→ **Work order**:
Nothing but the line with "He is the head" and the lines after it, through the end of the records below, is to be repeated, exactly as it is.

########################################

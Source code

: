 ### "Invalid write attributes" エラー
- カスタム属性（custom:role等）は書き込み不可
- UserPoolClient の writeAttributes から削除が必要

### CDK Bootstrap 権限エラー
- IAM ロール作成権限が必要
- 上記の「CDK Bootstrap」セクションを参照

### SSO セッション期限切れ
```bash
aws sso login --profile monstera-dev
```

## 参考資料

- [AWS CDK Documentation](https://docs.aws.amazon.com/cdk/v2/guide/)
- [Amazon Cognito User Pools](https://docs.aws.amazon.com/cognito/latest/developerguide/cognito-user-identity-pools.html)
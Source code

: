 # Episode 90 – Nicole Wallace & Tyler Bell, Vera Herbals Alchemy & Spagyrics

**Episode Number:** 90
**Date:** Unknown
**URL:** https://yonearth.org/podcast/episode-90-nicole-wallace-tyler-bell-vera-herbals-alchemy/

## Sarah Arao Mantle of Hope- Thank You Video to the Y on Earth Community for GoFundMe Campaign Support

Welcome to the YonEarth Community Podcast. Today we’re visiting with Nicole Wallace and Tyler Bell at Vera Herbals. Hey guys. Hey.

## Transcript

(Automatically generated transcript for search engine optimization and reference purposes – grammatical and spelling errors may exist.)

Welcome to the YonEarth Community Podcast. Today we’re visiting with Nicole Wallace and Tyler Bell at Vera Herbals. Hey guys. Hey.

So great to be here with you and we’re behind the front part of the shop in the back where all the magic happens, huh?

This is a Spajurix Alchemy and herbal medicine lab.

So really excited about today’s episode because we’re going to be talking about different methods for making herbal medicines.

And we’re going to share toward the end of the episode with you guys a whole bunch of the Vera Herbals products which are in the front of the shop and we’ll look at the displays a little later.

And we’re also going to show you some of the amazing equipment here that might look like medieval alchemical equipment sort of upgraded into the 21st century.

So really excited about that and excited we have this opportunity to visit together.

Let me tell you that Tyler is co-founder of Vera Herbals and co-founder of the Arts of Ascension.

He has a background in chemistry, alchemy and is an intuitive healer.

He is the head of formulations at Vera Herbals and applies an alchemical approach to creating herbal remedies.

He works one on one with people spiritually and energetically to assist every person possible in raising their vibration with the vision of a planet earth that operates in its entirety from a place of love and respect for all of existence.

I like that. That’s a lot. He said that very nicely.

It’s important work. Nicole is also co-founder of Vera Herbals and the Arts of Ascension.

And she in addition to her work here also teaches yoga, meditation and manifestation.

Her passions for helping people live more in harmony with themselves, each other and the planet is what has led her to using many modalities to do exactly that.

########################################

→ **Solution to this problem**:
He is the head of formulations at Vera Herbals and applies an alchemical approach to creating herbal remedies.

He works one on one with people spiritually and energetically to assist every person possible in raising their vibration with the vision of a planet earth that operates in its entirety from a place of love and respect for all of existence.

I like that. That’s a lot. He said that very nicely.

It’s important work. Nicole is also co-founder of Vera Herbals and the Arts of Ascension.

And she in addition to her work here also teaches yoga, meditation and manifestation.

Her passions for helping people live more in harmony with themselves, each other and the planet is what has led her to using many modalities to do exactly that.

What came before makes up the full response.